TASK STATEMENT
Restating every entry exactly is the whole task.

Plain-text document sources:
Content starts
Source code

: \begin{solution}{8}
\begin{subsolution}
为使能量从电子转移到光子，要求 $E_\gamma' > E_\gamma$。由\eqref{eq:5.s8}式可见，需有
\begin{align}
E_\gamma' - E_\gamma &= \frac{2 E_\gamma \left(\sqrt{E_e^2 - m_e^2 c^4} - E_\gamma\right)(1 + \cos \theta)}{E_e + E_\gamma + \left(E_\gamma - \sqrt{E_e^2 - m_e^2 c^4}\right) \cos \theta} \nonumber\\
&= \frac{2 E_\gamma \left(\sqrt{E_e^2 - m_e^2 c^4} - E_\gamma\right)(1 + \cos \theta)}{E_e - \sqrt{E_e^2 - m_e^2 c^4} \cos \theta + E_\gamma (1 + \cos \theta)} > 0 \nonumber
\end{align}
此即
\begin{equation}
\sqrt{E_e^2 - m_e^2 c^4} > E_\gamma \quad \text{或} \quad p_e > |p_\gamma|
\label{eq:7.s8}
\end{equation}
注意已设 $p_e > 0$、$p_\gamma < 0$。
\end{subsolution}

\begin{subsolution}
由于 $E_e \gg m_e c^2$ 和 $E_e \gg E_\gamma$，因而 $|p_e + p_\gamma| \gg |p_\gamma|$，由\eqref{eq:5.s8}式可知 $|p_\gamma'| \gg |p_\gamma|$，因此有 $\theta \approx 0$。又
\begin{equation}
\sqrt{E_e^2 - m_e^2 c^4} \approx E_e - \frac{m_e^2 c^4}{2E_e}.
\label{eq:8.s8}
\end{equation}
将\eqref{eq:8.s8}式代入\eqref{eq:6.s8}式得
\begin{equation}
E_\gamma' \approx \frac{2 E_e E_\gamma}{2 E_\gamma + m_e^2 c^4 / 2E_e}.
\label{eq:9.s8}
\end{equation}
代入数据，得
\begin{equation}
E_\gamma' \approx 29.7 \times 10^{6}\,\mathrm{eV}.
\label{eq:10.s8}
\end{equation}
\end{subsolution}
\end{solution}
Content ends
RESPONSE BOX
Source code

: \begin{solution}{8}
\begin{subsolution}
为使能量从电子转移到光子，要求 $E_\gamma' > E_\gamma$。由\eqref{eq:5.s8}式可见，需有
\begin{align}
E_\gamma' - E_\gamma &= \frac{2 E_\gamma \left(\sqrt{E_e^2 - m_e^2 c^4} - E_\gamma\right)(1 + \cos \theta)}{E_e + E_\gamma + \left(E_\gamma - \sqrt{E_e^2 - m_e^2 c^4}\right) \cos \theta} \nonumber\\
&= \frac{2 E_\gamma \left(\sqrt{E_e^2 - m_e^2 c^4} - E_\gamma\right)(1 + \cos \theta)}{E_e - \sqrt{E_e^2 - m_e^2 c^4} \cos \theta + E_\gamma (1 + \cos \theta)} > 0 \nonumber
\end{align}
此即
\begin{equation}
\sqrt{E_e^2 - m_e^2 c^4} > E_\gamma \quad \text{或} \quad p_e > |p_\gamma|
\label{eq:7.s8}
\end{equation}
注意已设 $p_e > 0$、$p_\gamma < 0$。
\end{subsolution}

\begin{subsolution}
由于 $E_e \gg m_e c^2$ 和 $E_e \gg E_\gamma$，因而 $|p_e + p_\gamma| \gg |p_\gamma|$，由\eqref{eq:5.s8}式可知 $|p_\gamma'| \gg |p_\gamma|$，因此有 $\theta \approx 0$。又
\begin{equation}
\sqrt{E_e^2 - m_e^2 c^4} \approx E_e - \frac{m_e^2 c^4}{2E_e}.
\label{eq:8.s8}
\end{equation}
将\eqref{eq:8.s8}式代入\eqref{eq:6.s8}式得
\begin{equation}
E_\gamma' \approx \frac{2 E_e E_\gamma}{2 E_\gamma + m_e^2 c^4 / 2E_e}.
\label{eq:9.s8}
\end{equation}
代入数据，得
\begin{equation}
E_\gamma' \approx 29.7 \times 10^{6}\,\mathrm{eV}.
\label{eq:10.s8}
\end{equation}
\end{subsolution}
\end{solution}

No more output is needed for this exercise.